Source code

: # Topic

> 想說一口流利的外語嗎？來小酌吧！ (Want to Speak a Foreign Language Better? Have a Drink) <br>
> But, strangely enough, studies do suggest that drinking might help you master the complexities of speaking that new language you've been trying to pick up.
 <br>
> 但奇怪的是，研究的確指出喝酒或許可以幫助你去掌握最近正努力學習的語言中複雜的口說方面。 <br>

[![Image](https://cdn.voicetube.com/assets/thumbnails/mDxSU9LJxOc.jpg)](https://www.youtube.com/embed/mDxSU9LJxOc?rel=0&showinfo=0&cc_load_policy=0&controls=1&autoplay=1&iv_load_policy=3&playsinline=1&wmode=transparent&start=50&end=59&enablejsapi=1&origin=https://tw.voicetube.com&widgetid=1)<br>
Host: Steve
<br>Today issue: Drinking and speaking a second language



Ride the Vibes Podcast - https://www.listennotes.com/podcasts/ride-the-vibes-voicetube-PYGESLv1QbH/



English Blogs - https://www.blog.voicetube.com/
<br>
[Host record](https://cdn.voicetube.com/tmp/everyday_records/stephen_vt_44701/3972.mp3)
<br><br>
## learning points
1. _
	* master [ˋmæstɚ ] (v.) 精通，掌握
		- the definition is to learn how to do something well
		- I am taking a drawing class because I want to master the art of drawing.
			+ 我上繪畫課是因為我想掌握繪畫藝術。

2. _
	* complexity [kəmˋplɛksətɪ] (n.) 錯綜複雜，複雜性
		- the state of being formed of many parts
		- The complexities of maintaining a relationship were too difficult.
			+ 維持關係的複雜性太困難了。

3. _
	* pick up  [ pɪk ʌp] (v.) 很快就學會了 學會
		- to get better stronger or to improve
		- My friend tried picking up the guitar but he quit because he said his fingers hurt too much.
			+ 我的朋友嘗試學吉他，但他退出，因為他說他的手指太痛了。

## EXERCISE
Reproduce the material while keeping each line exactly as it was written.

## OUTPUT BELOW
Source code

: # Topic

> 想說一口流利的外語嗎？來小酌吧！ (Want to Speak a Foreign Language Better? Have a Drink) <br>
> But, strangely enough, studies do suggest that drinking might help you master the complexities of speaking that new language you've been trying to pick up.
 <br>
> 但奇怪的是，研究的確指出喝酒或許可以幫助你去掌握最近正努力學習的語言中複雜的口說方面。 <br>

[![Image](https://cdn.voicetube.com/assets/thumbnails/mDxSU9LJxOc.jpg)](https://www.youtube.com/embed/mDxSU9LJxOc?rel=0&showinfo=0&cc_load_policy=0&controls=1&autoplay=1&iv_load_policy=3&playsinline=1&wmode=transparent&start=50&end=59&enablejsapi=1&origin=https://tw.voicetube.com&widgetid=1)<br>
Host: Steve
<br>Today issue: Drinking and speaking a second language



Ride the Vibes Podcast - https://www.listennotes.com/podcasts/ride-the-vibes-voicetube-PYGESLv1QbH/



English Blogs - https://www.blog.voicetube.com/
<br>
[Host record](https://cdn.voicetube.com/tmp/everyday_records/stephen_vt_44701/3972.mp3)
<br><br>
## learning points
1. _
	* master [ˋmæstɚ ] (v.) 精通，掌握
		- the definition is to learn how to do something well
		- I am taking a drawing class because I want to master the art of drawing.
			+ 我上繪畫課是因為我想掌握繪畫藝術。

2. _
	* complexity [kəmˋplɛksətɪ] (n.) 錯綜複雜，複雜性
		- the state of being formed of many parts
		- The complexities of maintaining a relationship were too difficult.
			+ 維持關係的複雜性太困難了。

3. _
	* pick up  [ pɪk ʌp] (v.) 很快就學會了 學會
		- to get better stronger or to improve
		- My friend tried picking up the guitar but he quit because he said his fingers hurt too much.
			+ 我的朋友嘗試學吉他，但他退出，因為他說他的手指太痛了。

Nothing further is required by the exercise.